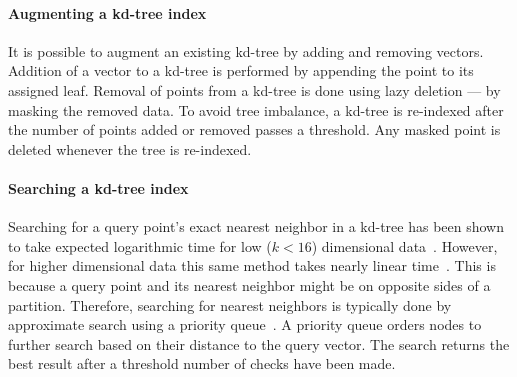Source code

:             \paragraph{Augmenting a kd-tree index}
            It is possible to augment an existing kd-tree by adding and
              removing vectors.
            Addition of a vector to a kd-tree is performed by appending
              the point to its assigned leaf.
            Removal of points from a kd-tree is done using lazy
              deletion --- \ie{} by masking the removed data.
            To avoid tree imbalance, a kd-tree is re-indexed after the
              number of points added or removed passes a threshold.
            Any masked point is deleted whenever the tree is
              re-indexed.

            \paragraph{Searching a kd-tree index}
            Searching for a query point's exact nearest neighbor in a
              kd-tree has been shown to take expected logarithmic time
              for low ($k < 16$) dimensional
              data~\cite{friedman_algorithm_1977}.
            However, for higher dimensional data this same method takes
              nearly linear time~\cite{sproull_refinements_1991}.
            This is because a query point and its nearest neighbor
              might be on opposite sides of a partition.
            Therefore, searching for nearest neighbors is typically
              done by approximate search using a priority
              queue~\cite{beis_shape_1997}.
            A priority queue orders nodes to further search based on
              their distance to the query vector. %
            The search returns the best result after a threshold number
              of checks have been made.

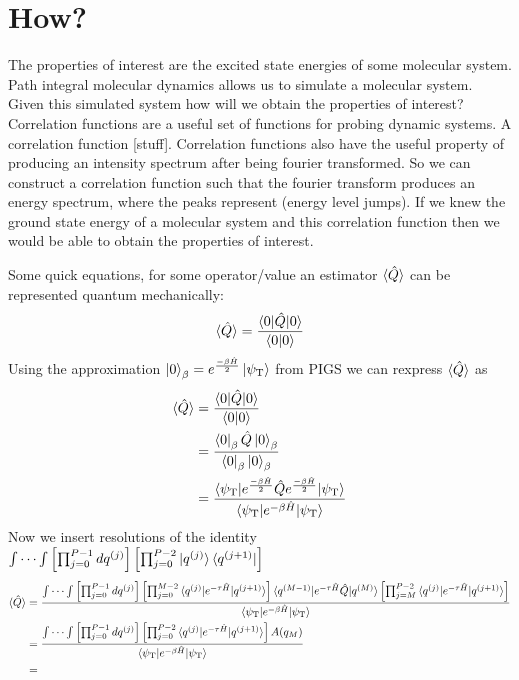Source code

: \documentclass[12pt,letterpaper,oneside,final,titlepage]{article}               %
\numberwithin{equation}{section} %
\newcommand{\psiT}{\psi_{\textrm{T}}}
\begin{document}
\newpage

\section{How?}
The properties of interest are the excited state energies of some molecular system. 
Path integral molecular dynamics allows us to simulate a molecular system. 
Given this simulated system how will we obtain the properties of interest?
Correlation functions are a useful set of functions for probing dynamic systems.
A correlation function [stuff].
Correlation functions also have the useful property of producing an intensity spectrum after being fourier transformed.
So we can construct a correlation function such that the fourier transform produces an energy spectrum, where the peaks
represent (energy level jumps).
If we knew the ground state energy of a molecular system and this correlation function then we would be able to obtain the properties of interest.

Some quick equations, for some operator/value an estimator $\braket{\hat{Q}}$ can be represented quantum mechanically:
\begin{equation}
    \braket{\hat{Q}} = \frac{\braket{0|\hat{Q}|0}}{\braket{0|0}}
\end{equation}
Using the approximation $\ket{0}_{\beta} = e^{\frac{-\beta\hat{H}}{2}}\ket{\psiT}$ 
from PIGS we can rexpress $\braket{\hat{Q}}$ as
\begin{align}
	\braket{\hat{Q}} 
	    &= \frac{\braket{0|\hat{Q}|0}}{\braket{0|0}} 
	\\	&= \frac{\bra{0}_{\beta}\hat{Q}\ket{0}_{\beta}}{\bra{0}_{\beta}\ket{0}_{\beta}}
	\\	&= \frac{\braket{\psiT|e^{\frac{-\beta\hat{H}}{2}}\hat{Q}e^{\frac{-\beta\hat{H}}{2}}|\psiT}}
				{\braket{\psiT|e^{ -\beta\hat{H}}|\psiT}} 
\end{align}
Now we insert resolutions of the identity
$\int\cdots\int\left[\prod_{j=0}^{P-1}dq^{(j)}\right]\left[\prod_{j=0}^{P-2}\ket{q^{(j)}}\bra{q^{(j+1)}}\right]$
\begin{align}
	\braket{\hat{Q}} 
		&=\frac{\int\cdots\int\left[\prod_{j=0}^{P-1}dq^{(j)}\right]
				\left[\prod_{j=0}^{M-2}\braket{q^{(j)}|e^{-\tau\hat{H}}|q^{(j+1)}}\right]
				\braket{q^{(M-1)}|e^{-\tau\hat{H}}\hat{Q}|q^{(M)}}
				\left[\prod_{j=M}^{P-2}\braket{q^{(j)}|e^{-\tau\hat{H}}|q^{(j+1)}}\right]
				}
			   {\braket{\psiT|e^{ -\beta\hat{H}}|\psiT}}
	\\  &=\frac{\int\cdots\int\left[\prod_{j=0}^{P-1}dq^{(j)}\right]
				\left[\prod_{j=0}^{P-2}\braket{q^{(j)}|e^{-\tau\hat{H}}|q^{(j+1)}}\right]
				A(q_{M})
				}
			   {\braket{\psiT|e^{ -\beta\hat{H}}|\psiT}}
	\\	&=
\end{align}
\end{document}
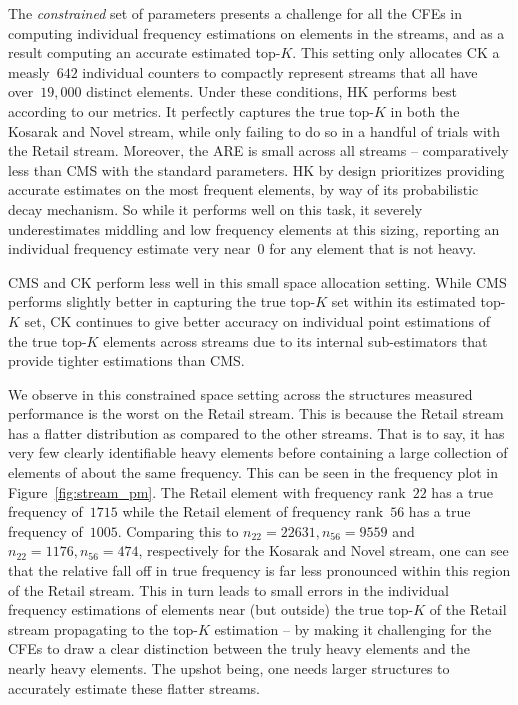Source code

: The \emph{constrained} set of parameters presents a challenge for all the CFEs in computing individual frequency estimations on elements in the streams, and as a result computing an accurate estimated top-$K$. This setting only allocates CK a measly~$642$ individual counters to compactly represent streams that all have over~$19,000$ distinct elements. Under these conditions, HK performs best according to our metrics. It perfectly captures the true top-$K$ in both the Kosarak and Novel stream, while only failing to do so in a handful of trials with the Retail stream. Moreover, the ARE is small across all streams -- comparatively less than CMS with the standard parameters. HK by design prioritizes providing accurate estimates on the most frequent elements, by way of its probabilistic decay mechanism. So while it performs well on this task, it severely underestimates middling and low frequency elements at this sizing, reporting an individual frequency estimate very near~$0$ for any element that is not heavy. %

 CMS and CK perform less well in this small space allocation setting. While CMS performs slightly better in capturing the true top-$K$ set within its estimated top-$K$ set, CK continues to give better accuracy on individual point estimations of the true top-$K$ elements across streams due to its internal sub-estimators that provide tighter estimations than CMS.

We observe in this constrained space setting across the structures measured performance is the worst on the Retail stream. This is because the Retail stream has a flatter distribution as compared to the other streams. That is to say, it has very few clearly identifiable heavy elements before containing a large collection of elements of about the same frequency. This can be seen in the frequency plot in Figure~\ref{fig:stream_pm}. The Retail element with frequency rank~$22$ has a true frequency of~$1715$ while the Retail element of frequency rank~$56$ has a true frequency of~$1005$. Comparing this to $n_{22} = 22631, n_{56} = 9559$ and~$n_{22} = 1176, n_{56} = 474$, respectively for the Kosarak and Novel stream, one can see that the relative fall off in true frequency is far less pronounced within this region of the Retail stream. This in turn leads to small errors in the individual frequency estimations of elements near (but outside) the true top-$K$ of the Retail stream propagating to the top-$K$ estimation -- by making it challenging for the CFEs to draw a clear distinction between the truly heavy elements and the nearly heavy elements. The upshot being, one needs larger structures to accurately estimate these flatter streams.

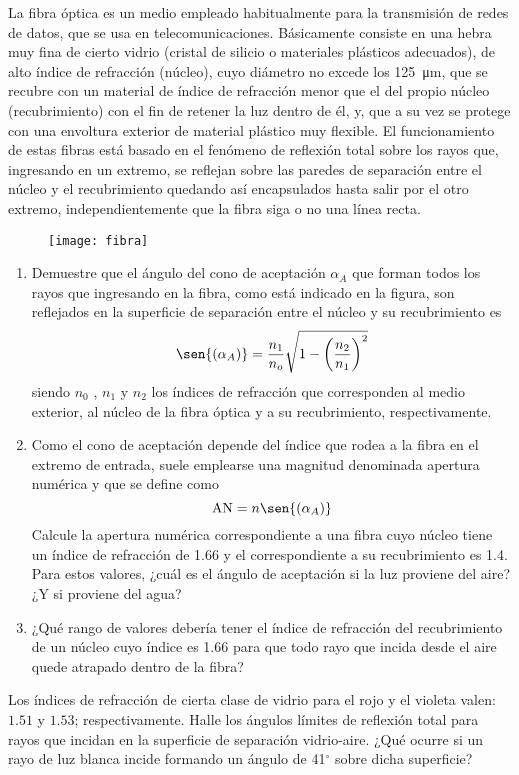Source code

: \item
La fibra óptica es un medio empleado habitualmente para la transmisión de redes de datos, que se usa en telecomunicaciones.
Básicamente consiste en una hebra muy fina de cierto vidrio (cristal de silicio o materiales plásticos adecuados), de alto índice de refracción (núcleo), cuyo diámetro no excede los \SI{125}{\micro\metre}, que se recubre con un material de índice de refracción menor que el del propio núcleo (recubrimiento) con el fin de retener la luz dentro de él, y, que a su vez se protege con una envoltura exterior de material plástico muy flexible.
El funcionamiento de estas fibras está basado en el fenómeno de reflexión total sobre los rayos que, ingresando en un extremo, se reflejan sobre las paredes de separación entre el núcleo y el recubrimiento quedando así encapsulados hasta salir por el otro extremo, independientemente que la fibra siga o no una línea recta.
\begin{figure}[h]
	\centering{}\texttt{[image: fibra]}
\end{figure}
\begin{enumerate}
	\item Demuestre que el ángulo del cono de aceptación \(\alpha_A\) que forman todos los rayos que ingresando en la fibra, como está indicado en la figura, son reflejados en la superficie de separación entre el núcleo y su recubrimiento es
	\[
		\sen{(\alpha_A)} = \frac{n_1}{n_o} \sqrt{1- \left( \frac{n_2}{n_1} \right)^2 }
	\]
	siendo \(n_0\) , \(n_1\) y \(n_2\) los índices de refracción que corresponden al medio exterior, al núcleo de la fibra óptica y a su recubrimiento, respectivamente.
	\item Como el cono de aceptación depende del índice que rodea a la fibra en el extremo de entrada, suele emplearse una magnitud denominada apertura numérica y que se define como
	\[
		\text{AN} = n \sen{(\alpha_A)}
	\]
	Calcule la apertura numérica correspondiente a una fibra cuyo núcleo tiene un índice de refracción de \num{1.66} y el correspondiente a su recubrimiento es \num{1.4}.
	Para estos valores, ¿cuál es el ángulo de aceptación si la luz proviene del aire? ¿Y si proviene del agua?
	\item ¿Qué rango de valores debería tener el índice de refracción del recubrimiento de un núcleo cuyo índice es \num{1.66} para que todo rayo que incida desde el aire quede atrapado dentro de la fibra?
\end{enumerate}



\item Los índices de refracción de cierta clase de vidrio para el rojo y el violeta valen: $1.51$ y $1.53$; respectivamente.
Halle los ángulos límites de reflexión total para rayos que incidan en la superficie de separación vidrio-aire.
¿Qué ocurre si un rayo de luz blanca incide formando un ángulo de 41$^{\circ}$ sobre dicha superficie?
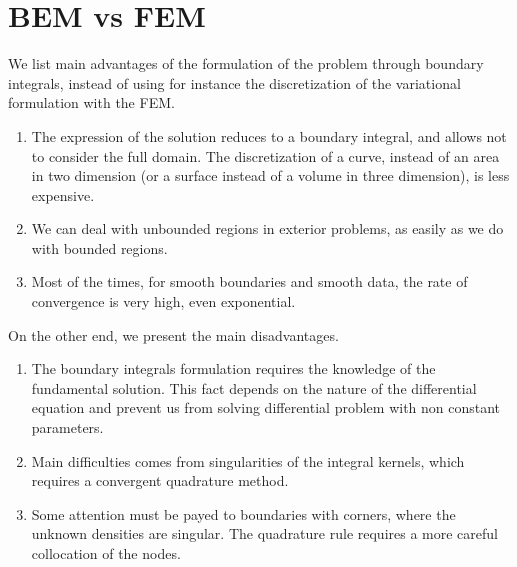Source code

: \documentclass[10pt, a4paper]{article} %
\numberwithin{equation}{section}
\theoremstyle{definition}
\theoremstyle{plain}
\theoremstyle{plain}
\theoremstyle{plain}
\theoremstyle{plain}
\theoremstyle{plain}
\theoremstyle{plain}
\theoremstyle{plain}
\theoremstyle{plain}
\begin{document}
\section{BEM vs FEM}
\label{section:bemfem}
We list main advantages of the formulation of the problem through boundary integrals, 
instead of using for instance the discretization of the variational formulation with the FEM.
\begin{enumerate}
 \item The expression of the solution reduces to a boundary integral,
 and allows not to consider the full domain. The discretization of a curve, instead of an area 
 in two dimension (or a surface instead of a volume in three dimension), is less expensive.
 \item We can deal with unbounded regions in exterior problems, as easily as we do with bounded regions.
 \item Most of the times, for smooth boundaries and smooth data, the rate of convergence is very high, even exponential.
\end{enumerate}
On the other end, we present the main disadvantages.
\begin{enumerate}
 \item The boundary integrals formulation requires the knowledge of the fundamental solution. 
 This fact depends on the nature of the differential equation 
 and prevent us from solving 
 differential problem with non constant parameters.
 \item Main difficulties comes from singularities of the integral kernels, 
 which requires a convergent quadrature method.
 \item Some attention must be payed to boundaries with corners, 
 where the unknown densities are singular. The quadrature rule requires a more 
 careful collocation of the nodes.
\end{enumerate}
\end{document}
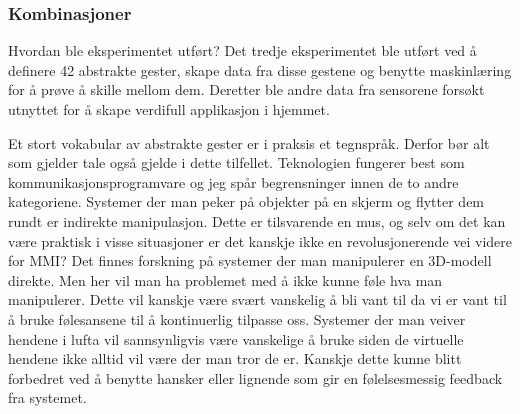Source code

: \subsubsection*{Kombinasjoner}
{\color{red}Hvordan ble eksperimentet utført?}
Det tredje eksperimentet ble utført ved å definere 42 abstrakte gester, skape data fra disse gestene og benytte maskinlæring for å prøve å skille mellom dem. Deretter ble andre data fra sensorene forsøkt utnyttet for å skape verdifull applikasjon i hjemmet.

Et stort vokabular av abstrakte gester er i praksis et tegnspråk. Derfor bør alt som gjelder tale også gjelde i dette tilfellet. Teknologien fungerer best som kommunikasjonsprogramvare og jeg spår begrensninger innen de to andre kategoriene. Systemer der man peker på objekter på en skjerm og flytter dem rundt er indirekte manipulasjon. Dette er tilsvarende en mus, og selv om det kan være praktisk i visse situasjoner er det kanskje ikke en revolusjonerende vei videre for MMI? Det finnes forskning på systemer der man manipulerer en 3D-modell direkte. Men her vil man ha problemet med å ikke kunne føle hva man manipulerer. Dette vil kanskje være svært vanskelig å bli vant til da vi er vant til å bruke følesansene til å kontinuerlig tilpasse oss. Systemer der man veiver hendene i lufta vil sannsynligvis være vanskelige å bruke siden de virtuelle hendene ikke alltid vil være der man tror de er. Kanskje dette kunne blitt forbedret ved å benytte hansker eller lignende som gir en følelsesmessig feedback fra systemet.

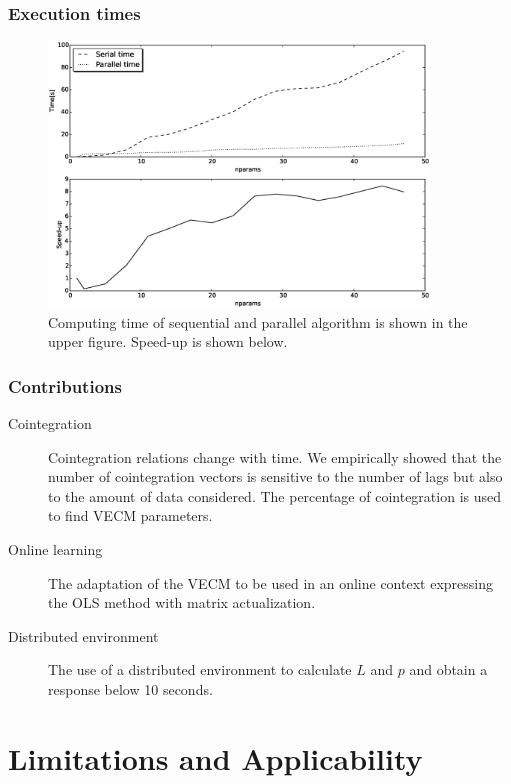 \documentclass{beamer}
\begin{document}
%
\begin{frame}
\frametitle{Execution times}
\begin{figure}[ht]
  \centering
  \includegraphics[width=0.9\textwidth]{img/51_Fig3}
  \caption[Computing time and Speed-up]{Computing time of sequential and parallel algorithm is shown in the
  upper figure. Speed-up is shown below.}
  \label{fig:extimes}
\end{figure}
\end{frame}

\begin{frame}
\frametitle{Contributions}
\begin{description}
\item[Cointegration]Cointegration relations change with time. We empirically showed that the number of cointegration vectors is sensitive to the number of lags but also to the amount of data considered. The percentage of cointegration is used to find VECM parameters.
\item[Online learning] The adaptation of the VECM to be used in an online context expressing the OLS method with matrix actualization.
\item[Distributed environment] The use of a distributed environment to calculate $L$ and $p$ and obtain a response below 10 seconds.
\end{description}
\end{frame}

\section{Limitations and Applicability}
\end{document}
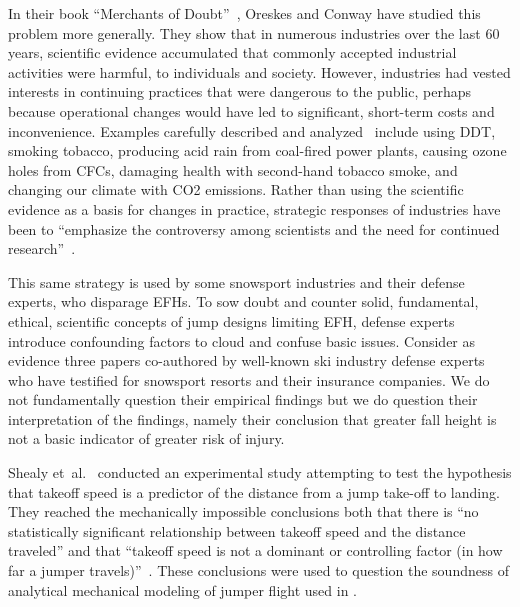 \documentclass{article}
\begin{document}
In their book ``Merchants of Doubt''~\cite{Oreskes2010}, Oreskes and Conway
have studied this problem more generally. They show that in numerous industries
over the last 60 years, scientific evidence accumulated that commonly accepted
industrial activities were harmful, to individuals and society. However,
industries had vested interests in continuing practices that were dangerous to
the public, perhaps because operational changes would have led to significant,
short-term costs and inconvenience. Examples carefully described and
analyzed~\cite{Oreskes2010} include using DDT, smoking tobacco, producing acid
rain from coal-fired power plants, causing ozone holes from  CFCs, damaging
health with second-hand tobacco smoke, and changing our climate with CO2
emissions. Rather than using the scientific evidence as a basis for changes in
practice, strategic responses of industries have been to ``emphasize the
controversy among scientists and the need for continued
research''~\cite{Oreskes2010}.

This same strategy is used by some snowsport industries and their defense
experts, who disparage EFHs.  To sow doubt and counter solid, fundamental,
ethical, scientific concepts of jump designs limiting EFH, defense experts
introduce confounding factors to cloud and confuse basic issues. Consider as
evidence three papers \cite{Shealy2010,Shealy2015,Scher2015} co-authored by
well-known ski industry defense experts who have testified for snowsport
resorts and their insurance companies. We do not fundamentally question their
empirical findings but we do question their interpretation of the findings,
namely their conclusion that greater fall height is not a basic indicator of
greater risk of injury.

Shealy et~al.~\cite{Shealy2010} conducted an experimental study attempting to
test the hypothesis that takeoff speed is a predictor of the distance from a
jump take-off to landing. They reached the mechanically impossible conclusions
both that there is ``no statistically significant relationship between takeoff
speed and the distance traveled'' and that ``takeoff speed is not a dominant or
controlling factor (in how far a jumper travels)''~\cite{Shealy2010}. These
conclusions were used to question the soundness of analytical mechanical
modeling of jumper flight used in \cite{Hubbard2009,McNeil2012}.
\end{document}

● ASSIGNED TASK:
What you return must match the lines from the top of the data through the line with "re-indexed." exactly, with the pictures removed.

● OUTPUT BELOW:
Source code

:             \paragraph{Augmenting a kd-tree index}
            It is possible to augment an existing kd-tree by adding and
              removing vectors.
            Addition of a vector to a kd-tree is performed by appending
              the point to its assigned leaf.
            Removal of points from a kd-tree is done using lazy
              deletion --- \ie{} by masking the removed data.
            To avoid tree imbalance, a kd-tree is re-indexed after the
              number of points added or removed passes a threshold.
            Any masked point is deleted whenever the tree is
              re-indexed.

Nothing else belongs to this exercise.